Head lice infestation is common and not a reflection of poor personal hygiene. Children between 3 to 12 years are the most commonly affected age group because they are in close contact with each other at school and daycare. These children often spread lice to their families at home. The peak season for infestation is August through October.

Lice are tiny parasitic insects that feed on human blood. They come in 3 forms:  nits (eggs),  nymphs (baby lice), and adults. The eggs are white to yellow/brown and attach to hair near the scalp. Adult lice are about the size of a sesame seed and are tan to gray. They survive up to 30 days on the human head; only 1 day when when they fall off.
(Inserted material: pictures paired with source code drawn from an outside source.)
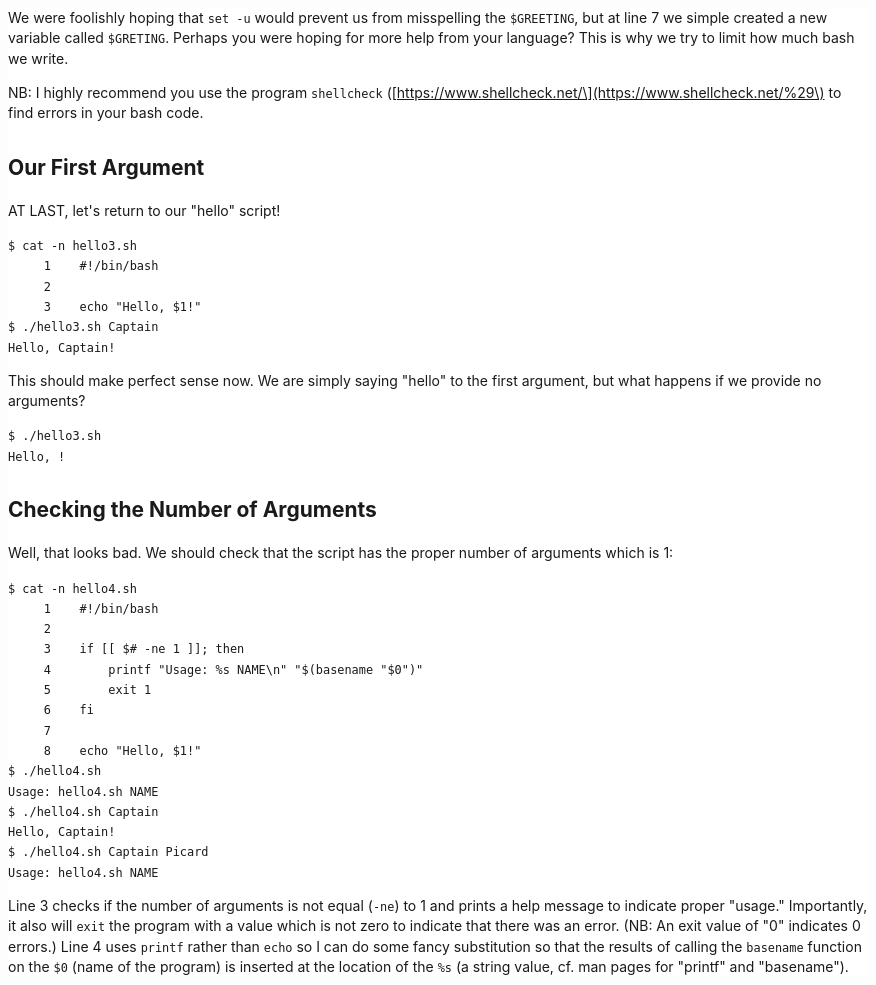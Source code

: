 We were foolishly hoping that `set -u` would prevent us from misspelling the `$GREETING`, but at line 7 we simple created a new variable called `$GRETING`.  Perhaps you were hoping for more help from your language?  This is why we try to limit how much bash we write.

NB: I highly recommend you use the program `shellcheck` \([https://www.shellcheck.net/\](https://www.shellcheck.net/%29\) to find errors in your bash code.

## Our First Argument

AT LAST, let's return to our "hello" script!

```
$ cat -n hello3.sh
     1    #!/bin/bash
     2
     3    echo "Hello, $1!"
$ ./hello3.sh Captain
Hello, Captain!
```

This should make perfect sense now.  We are simply saying "hello" to the first argument, but what happens if we provide no arguments?

```
$ ./hello3.sh
Hello, !
```

## Checking the Number of Arguments

Well, that looks bad.  We should check that the script has the proper number of arguments which is 1:

```
$ cat -n hello4.sh
     1    #!/bin/bash
     2
     3    if [[ $# -ne 1 ]]; then
     4        printf "Usage: %s NAME\n" "$(basename "$0")"
     5        exit 1
     6    fi
     7
     8    echo "Hello, $1!"
$ ./hello4.sh
Usage: hello4.sh NAME
$ ./hello4.sh Captain
Hello, Captain!
$ ./hello4.sh Captain Picard
Usage: hello4.sh NAME
```

Line 3 checks if the number of arguments is not equal \(`-ne`\) to 1 and prints a help message to indicate proper "usage."  Importantly, it also will `exit` the program with a value which is not zero to indicate that there was an error.  \(NB: An exit value of "0" indicates 0 errors.\)  Line 4 uses `printf` rather than `echo` so I can do some fancy substitution so that the results of calling the `basename` function on the `$0` \(name of the program\) is inserted at the location of the `%s` \(a string value, cf. man pages for "printf" and "basename"\).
Lice tend to congregate behind the ears and nape of the neck. Signs of infestation include itching of the scalp and irritability. Some children develop sores from scratching. When examining a child’s hair use a magnifying glass.
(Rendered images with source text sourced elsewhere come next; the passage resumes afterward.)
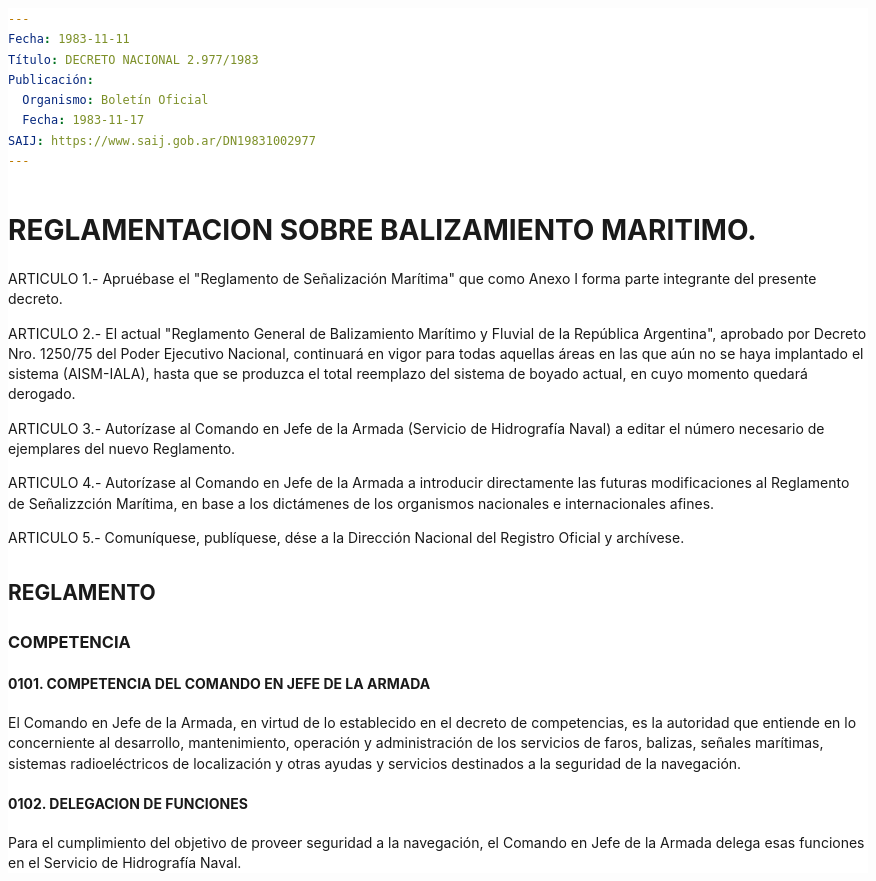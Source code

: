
 ```yaml
---
Fecha: 1983-11-11
Título: DECRETO NACIONAL 2.977/1983
Publicación:
  Organismo: Boletín Oficial
  Fecha: 1983-11-17
SAIJ: https://www.saij.gob.ar/DN19831002977
---
```

# REGLAMENTACION SOBRE BALIZAMIENTO MARITIMO.

<a id="1"></a>
ARTICULO 1.- Apruébase el "Reglamento de Señalización Marítima" que  como  Anexo  I  forma  parte  integrante del presente decreto.

<a id="2"></a>
ARTICULO  2.-  El  actual  "Reglamento General de Balizamiento Marítimo  y  Fluvial  de  la  República  Argentina",  aprobado  por Decreto Nro. 1250/75 del Poder  Ejecutivo  Nacional,  continuará en vigor  para  todas  aquellas  áreas  en  las  que  aún  no  se haya implantado  el  sistema (AISM-IALA), hasta que se produzca el total reemplazo del sistema  de  boyado  actual,  en cuyo momento quedará derogado.

<a id="3"></a>
ARTICULO  3.-  Autorízase  al  Comando  en  Jefe  de la Armada (Servicio  de  Hidrografía  Naval) a editar el número necesario  de ejemplares del nuevo Reglamento.

<a id="4"></a>
ARTICULO  4.-  Autorízase  al  Comando  en Jefe de la Armada a introducir  directamente las futuras modificaciones  al  Reglamento de  Señalizzción   Marítima,  en  base  a  los  dictámenes  de  los organismos nacionales e internacionales afines.

<a id="5"></a>
ARTICULO  5.-  Comuníquese,  publíquese,  dése  a la Dirección Nacional del Registro Oficial y archívese.

## REGLAMENTO

### COMPETENCIA

#### 0101. COMPETENCIA DEL COMANDO EN JEFE DE LA ARMADA

<a id="1"></a>
El Comando en Jefe de la Armada, en virtud de lo establecido en el decreto  de  competencias,  es  la  autoridad que entiende en lo concerniente al desarrollo, mantenimiento, operación y administración  de  los  servicios  de  faros,    balizas,  señales marítimas, sistemas radioeléctricos de localización  y otras ayudas y servicios destinados a la seguridad de la navegación.

#### 0102. DELEGACION DE FUNCIONES

<a id="2"></a>
Para  el  cumplimiento  del objetivo de proveer seguridad a la navegación, el Comando en Jefe  de  la Armada delega esas funciones en el Servicio de Hidrografía Naval.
OTC meds have often been rendered useless due to resistance. Newer meds (Ulesfia, Natroba, and Sklice) have been used and most often successful in a rotating basis.

Other recommendations include:

  1. Vacuum rugs, furniture, mattresses, and car seats. Dispose of vacuum bag after use
  2. Machine wash in hot: personal items, clothing, and bedding
  3. Soak combs, brushes, and hair clips in boiling water for 10 minutes.
  4. Anything not washable (bedspreads, pillows, stuffed toys) seal in a trash bag for 2 weeks.